The characters of "Mr. and Mrs. Sherman Wadsworth" are fictionalized versions of the real-life Mr. and Mrs. W. Averall Harriman, Marjorie Duchin's uncle and aunt. Averell Harriman was the heir to his father's, George Herriman, railroad fortune, and devoted most of his life to public service, including stints as US ambassador to the Soviet Union and to the Paris Peace talks during the Vietnam War. At the time "The Eddy Duchin Story" was released (1956), Harriman was in the midst of his term (1955-1959) as Governor of New York, and was a candidate for the Democratic presidential nomination that year.
Andrew Paul Smith, who played the young clarinetist and Peter's friend, mimed his playing. George W. Smith, who was the actual player and Andrew Paul Smith's father, was first chair clarinet in the Columbia Studios Orchestra. Andrew Paul Smith had no further involvement in the motion picture or television industry in any form after appearing in The Eddie Duchin Story. (information supplied by Michael W. Smith, brother of Andrew)

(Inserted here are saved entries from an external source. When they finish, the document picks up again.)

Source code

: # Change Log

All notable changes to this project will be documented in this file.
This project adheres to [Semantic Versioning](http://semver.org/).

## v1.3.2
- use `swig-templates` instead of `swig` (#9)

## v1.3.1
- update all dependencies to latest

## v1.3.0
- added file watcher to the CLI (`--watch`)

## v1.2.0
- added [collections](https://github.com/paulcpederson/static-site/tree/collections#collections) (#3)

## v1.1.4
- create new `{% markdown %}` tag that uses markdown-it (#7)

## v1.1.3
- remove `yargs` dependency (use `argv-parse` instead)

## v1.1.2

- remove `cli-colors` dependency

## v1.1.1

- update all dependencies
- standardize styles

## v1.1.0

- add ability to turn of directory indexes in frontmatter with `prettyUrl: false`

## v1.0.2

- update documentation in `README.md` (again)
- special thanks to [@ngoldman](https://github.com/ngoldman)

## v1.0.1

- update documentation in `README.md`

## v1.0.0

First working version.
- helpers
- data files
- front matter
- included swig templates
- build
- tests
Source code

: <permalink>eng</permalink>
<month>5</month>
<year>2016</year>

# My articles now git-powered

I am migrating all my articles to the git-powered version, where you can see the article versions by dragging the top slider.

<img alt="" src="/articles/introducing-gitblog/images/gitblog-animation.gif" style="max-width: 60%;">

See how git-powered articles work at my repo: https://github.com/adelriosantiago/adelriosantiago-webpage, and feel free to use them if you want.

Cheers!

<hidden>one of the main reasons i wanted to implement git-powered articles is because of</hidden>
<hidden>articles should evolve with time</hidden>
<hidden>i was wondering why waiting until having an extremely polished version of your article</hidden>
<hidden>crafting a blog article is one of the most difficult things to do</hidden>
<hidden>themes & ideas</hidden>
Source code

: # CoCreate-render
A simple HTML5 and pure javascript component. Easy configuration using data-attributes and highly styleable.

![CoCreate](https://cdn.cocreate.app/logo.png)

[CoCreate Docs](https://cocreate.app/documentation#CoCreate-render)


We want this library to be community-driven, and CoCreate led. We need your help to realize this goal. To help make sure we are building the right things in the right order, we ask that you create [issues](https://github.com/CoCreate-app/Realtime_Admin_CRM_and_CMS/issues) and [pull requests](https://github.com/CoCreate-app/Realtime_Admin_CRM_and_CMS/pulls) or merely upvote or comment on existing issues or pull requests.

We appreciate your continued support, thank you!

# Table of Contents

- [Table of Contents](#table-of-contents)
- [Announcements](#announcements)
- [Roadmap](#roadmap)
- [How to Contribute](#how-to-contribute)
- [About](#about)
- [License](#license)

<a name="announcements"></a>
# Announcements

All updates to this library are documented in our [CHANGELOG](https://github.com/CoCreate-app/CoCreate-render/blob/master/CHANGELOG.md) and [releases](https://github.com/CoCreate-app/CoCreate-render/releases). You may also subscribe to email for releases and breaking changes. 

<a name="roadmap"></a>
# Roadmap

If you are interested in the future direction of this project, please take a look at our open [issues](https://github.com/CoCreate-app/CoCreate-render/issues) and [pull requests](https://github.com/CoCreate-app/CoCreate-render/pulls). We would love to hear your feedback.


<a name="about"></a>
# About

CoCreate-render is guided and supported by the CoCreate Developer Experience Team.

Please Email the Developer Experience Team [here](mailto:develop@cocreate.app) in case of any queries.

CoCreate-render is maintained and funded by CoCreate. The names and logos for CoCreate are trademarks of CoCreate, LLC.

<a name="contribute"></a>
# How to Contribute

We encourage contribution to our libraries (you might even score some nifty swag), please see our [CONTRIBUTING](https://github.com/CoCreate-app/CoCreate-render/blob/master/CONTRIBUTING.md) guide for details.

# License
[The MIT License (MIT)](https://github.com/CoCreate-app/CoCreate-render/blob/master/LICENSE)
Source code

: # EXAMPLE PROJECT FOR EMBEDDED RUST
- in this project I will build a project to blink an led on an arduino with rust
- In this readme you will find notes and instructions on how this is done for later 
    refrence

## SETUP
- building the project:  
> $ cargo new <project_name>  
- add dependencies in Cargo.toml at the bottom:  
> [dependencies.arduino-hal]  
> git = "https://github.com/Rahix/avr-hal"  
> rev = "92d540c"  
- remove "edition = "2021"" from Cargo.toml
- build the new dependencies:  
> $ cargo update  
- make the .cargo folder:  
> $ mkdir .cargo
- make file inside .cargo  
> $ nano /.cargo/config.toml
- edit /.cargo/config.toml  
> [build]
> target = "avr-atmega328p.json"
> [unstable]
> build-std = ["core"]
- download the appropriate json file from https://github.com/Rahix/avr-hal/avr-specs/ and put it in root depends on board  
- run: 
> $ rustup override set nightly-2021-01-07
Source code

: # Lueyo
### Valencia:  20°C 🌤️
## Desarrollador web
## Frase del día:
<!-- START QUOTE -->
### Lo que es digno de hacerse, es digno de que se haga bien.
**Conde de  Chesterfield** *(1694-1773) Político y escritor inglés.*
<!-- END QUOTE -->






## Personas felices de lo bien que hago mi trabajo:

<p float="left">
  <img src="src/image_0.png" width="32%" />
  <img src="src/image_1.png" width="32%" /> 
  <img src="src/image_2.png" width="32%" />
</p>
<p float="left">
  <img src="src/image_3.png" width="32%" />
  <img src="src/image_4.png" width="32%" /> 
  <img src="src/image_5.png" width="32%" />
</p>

Duchin's first wife was Marjorie Oelrichs, a cousin of Blanche Oelrichs, the wife of John Barrymore. As a young man living in New York, Tyrone Power was very close to the Barrymore family and was required by Blanche to be at her weekly salon gatherings.
From 1946 onward, after Eddy returns from World War II, all of the women's hair styles and clothing, particularly those of Victoria Shaw, are strictly 1956, often quite distant and different from those actually worn by women in the period actually being depicted. And in just about every scene in which automobiles are involved, contemporary mid-1950s models can be seen all too prominently in the background.